The records Block Start

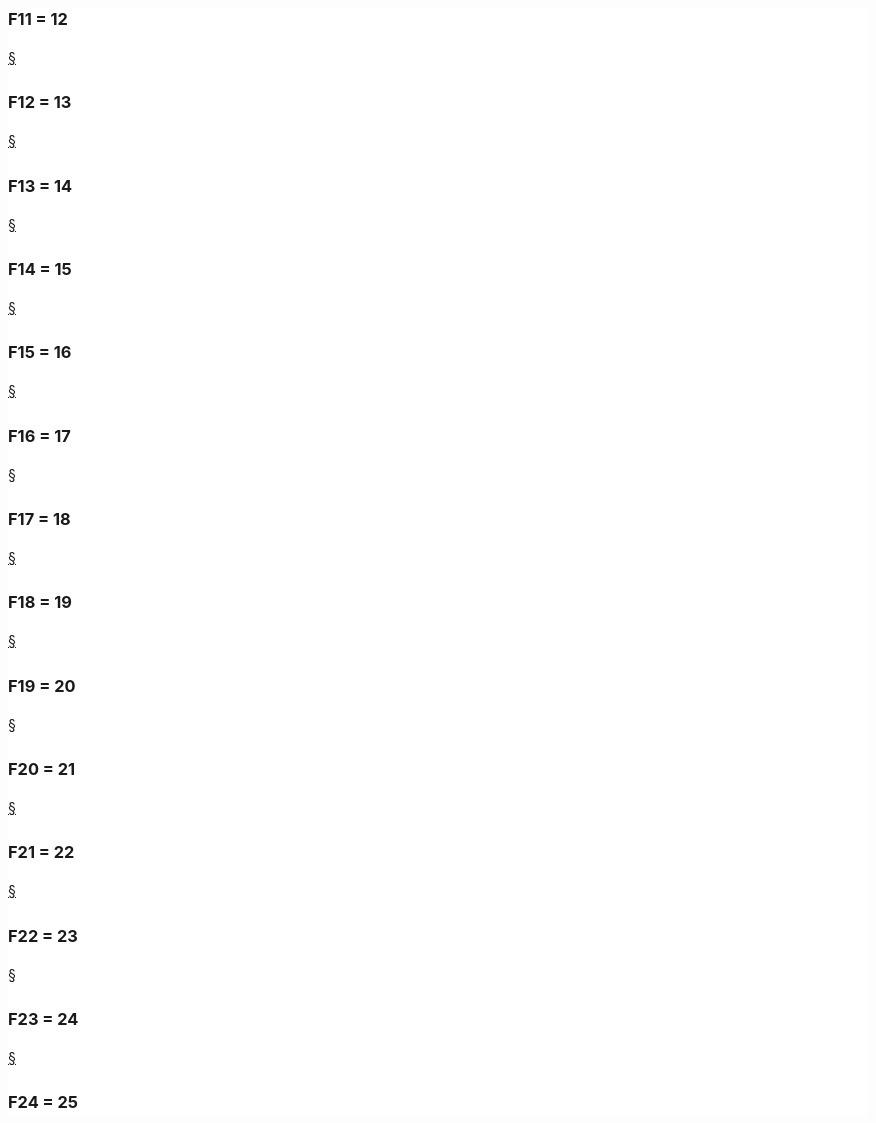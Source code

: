 ### F11 = 12

[§](https://docs.rs/unicorn-engine/latest/unicorn_engine/enum.RegisterSPARC.html#variant.F12)

### F12 = 13

[§](https://docs.rs/unicorn-engine/latest/unicorn_engine/enum.RegisterSPARC.html#variant.F13)

### F13 = 14

[§](https://docs.rs/unicorn-engine/latest/unicorn_engine/enum.RegisterSPARC.html#variant.F14)

### F14 = 15

[§](https://docs.rs/unicorn-engine/latest/unicorn_engine/enum.RegisterSPARC.html#variant.F15)

### F15 = 16

[§](https://docs.rs/unicorn-engine/latest/unicorn_engine/enum.RegisterSPARC.html#variant.F16)

### F16 = 17

[§](https://docs.rs/unicorn-engine/latest/unicorn_engine/enum.RegisterSPARC.html#variant.F17)

### F17 = 18

[§](https://docs.rs/unicorn-engine/latest/unicorn_engine/enum.RegisterSPARC.html#variant.F18)

### F18 = 19

[§](https://docs.rs/unicorn-engine/latest/unicorn_engine/enum.RegisterSPARC.html#variant.F19)

### F19 = 20

[§](https://docs.rs/unicorn-engine/latest/unicorn_engine/enum.RegisterSPARC.html#variant.F20)

### F20 = 21

[§](https://docs.rs/unicorn-engine/latest/unicorn_engine/enum.RegisterSPARC.html#variant.F21)

### F21 = 22

[§](https://docs.rs/unicorn-engine/latest/unicorn_engine/enum.RegisterSPARC.html#variant.F22)

### F22 = 23

[§](https://docs.rs/unicorn-engine/latest/unicorn_engine/enum.RegisterSPARC.html#variant.F23)

### F23 = 24

[§](https://docs.rs/unicorn-engine/latest/unicorn_engine/enum.RegisterSPARC.html#variant.F24)

### F24 = 25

The records Block End

### [What you are asked to do]
Could you copy exactly the line containing "### F23 = 24" and each line after it through the end of the records, and nothing else?

### [Solution to the problem]
### F23 = 24

[§](https://docs.rs/unicorn-engine/latest/unicorn_engine/enum.RegisterSPARC.html#variant.F24)

### F24 = 25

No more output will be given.